|Age and poverty are two of the top risk factors for child abuse, according to long-time 100WomenStrong grant recipient, Northern Virginia Family Service (NVFS). The group, through its Healthy Families Program, works to halt child abuse and neglect, as well as to prevent its occurrence in the first place. To help you and others recognize and intervene, Healthy Families shared the following leading risk factors during National Child Abuse Prevention Month:|
Age: In cases of neglect, younger children are more at risk because they are less likely to be able to defend themselves, speak up for themselves or remove themselves from harm’s way. In cases of sexual abuse, risk increases with the child’s age.
Learning disability, congenital anomaly, or chronic or recurrent illness: Challenges such as these make physical and emotional abuse and neglect more common.
Poverty and/or financial hardship: High stress takes a severe toll on parents’ ability to tolerate frustration.

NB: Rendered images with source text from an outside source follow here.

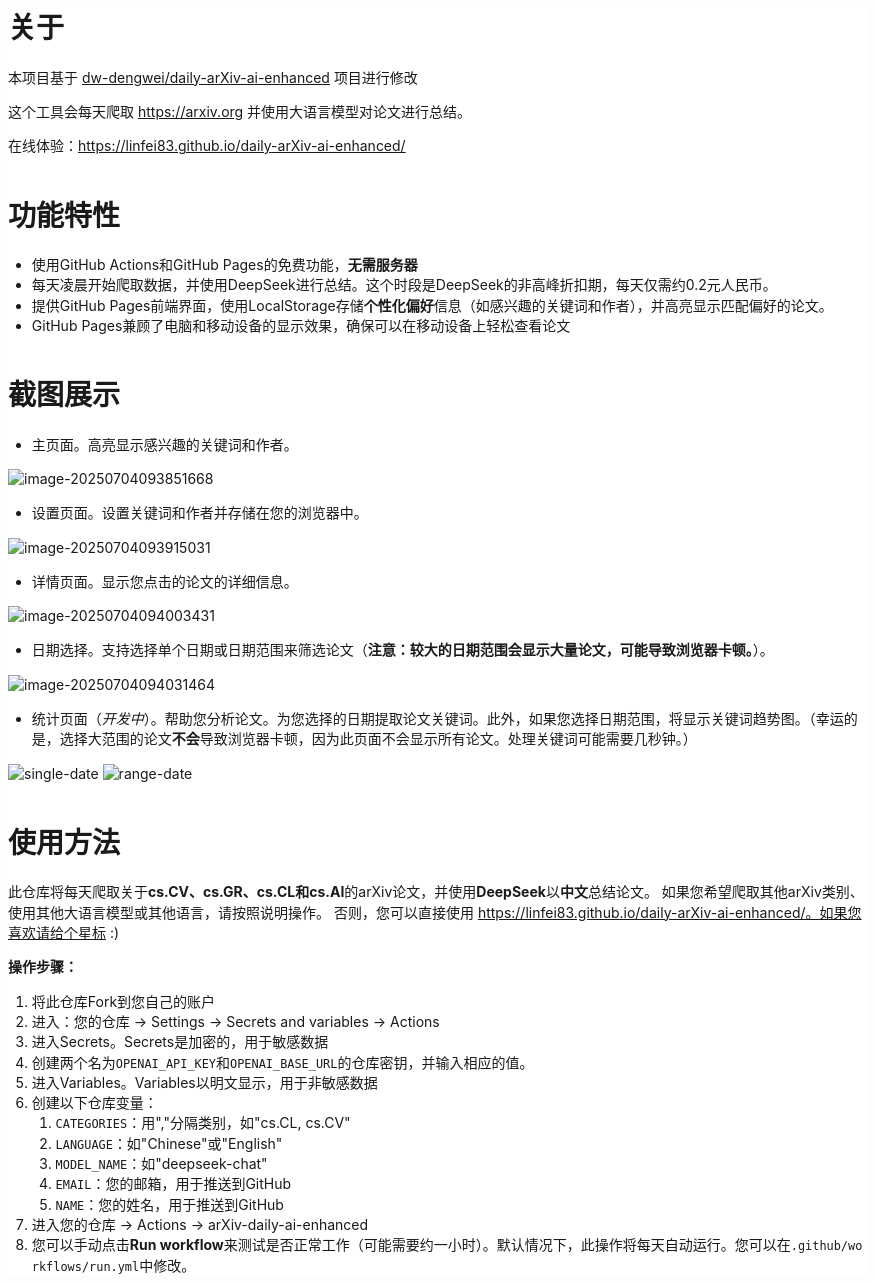 # 关于

本项目基于 [dw-dengwei/daily-arXiv-ai-enhanced](https://github.com/dw-dengwei/daily-arXiv-ai-enhanced) 项目进行修改

这个工具会每天爬取 https://arxiv.org 并使用大语言模型对论文进行总结。

在线体验：https://linfei83.github.io/daily-arXiv-ai-enhanced/

# 功能特性

- 使用GitHub Actions和GitHub Pages的免费功能，**无需服务器**
- 每天凌晨开始爬取数据，并使用DeepSeek进行总结。这个时段是DeepSeek的非高峰折扣期，每天仅需约0.2元人民币。
- 提供GitHub Pages前端界面，使用LocalStorage存储**个性化偏好**信息（如感兴趣的关键词和作者），并高亮显示匹配偏好的论文。
- GitHub Pages兼顾了电脑和移动设备的显示效果，确保可以在移动设备上轻松查看论文

# 截图展示
- 主页面。高亮显示感兴趣的关键词和作者。

![image-20250704093851668](https://image.linfei.ink:8888/i/2025/07/04/fis5hv-0.png)

- 设置页面。设置关键词和作者并存储在您的浏览器中。

![image-20250704093915031](https://image.linfei.ink:8888/i/2025/07/04/fj5ifo-0.png)

- 详情页面。显示您点击的论文的详细信息。

![image-20250704094003431](https://image.linfei.ink:8888/i/2025/07/04/fjodh8-0.png)

- 日期选择。支持选择单个日期或日期范围来筛选论文（**注意：较大的日期范围会显示大量论文，可能导致浏览器卡顿。**）。  

![image-20250704094031464](https://image.linfei.ink:8888/i/2025/07/04/fjuhp8-0.png)


- 统计页面（*开发中*）。帮助您分析论文。为您选择的日期提取论文关键词。此外，如果您选择日期范围，将显示关键词趋势图。（幸运的是，选择大范围的论文**不会**导致浏览器卡顿，因为此页面不会显示所有论文。处理关键词可能需要几秒钟。）

<img src="images/keyword.png" alt="single-date" width="600">
<img src="images/trends.png" alt="range-date" width="600">


# 使用方法
此仓库将每天爬取关于**cs.CV、cs.GR、cs.CL和cs.AI**的arXiv论文，并使用**DeepSeek**以**中文**总结论文。
如果您希望爬取其他arXiv类别、使用其他大语言模型或其他语言，请按照说明操作。
否则，您可以直接使用 https://linfei83.github.io/daily-arXiv-ai-enhanced/。如果您喜欢请给个星标 :)

**操作步骤：**
1. 将此仓库Fork到您自己的账户
2. 进入：您的仓库 -> Settings -> Secrets and variables -> Actions
3. 进入Secrets。Secrets是加密的，用于敏感数据
4. 创建两个名为`OPENAI_API_KEY`和`OPENAI_BASE_URL`的仓库密钥，并输入相应的值。
5. 进入Variables。Variables以明文显示，用于非敏感数据
6. 创建以下仓库变量：
   1. `CATEGORIES`：用","分隔类别，如"cs.CL, cs.CV"
   2. `LANGUAGE`：如"Chinese"或"English"
   3. `MODEL_NAME`：如"deepseek-chat"
   4. `EMAIL`：您的邮箱，用于推送到GitHub
   5. `NAME`：您的姓名，用于推送到GitHub
7. 进入您的仓库 -> Actions -> arXiv-daily-ai-enhanced
8. 您可以手动点击**Run workflow**来测试是否正常工作（可能需要约一小时）。默认情况下，此操作将每天自动运行。您可以在`.github/workflows/run.yml`中修改。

In addition, working long hours — a common result of working multiple jobs — can impede parents’ awareness of their child’s emotional well-being or whether there is abuse occurring when the child is under someone else’s care.
Another family member is experiencing domestic violence: In 30 to 60 percent of families where spousal abuse takes place, child maltreatment also occurs.
You can help children in your community:
Reporting abuse when you suspect it is the primary way to combat child abuse.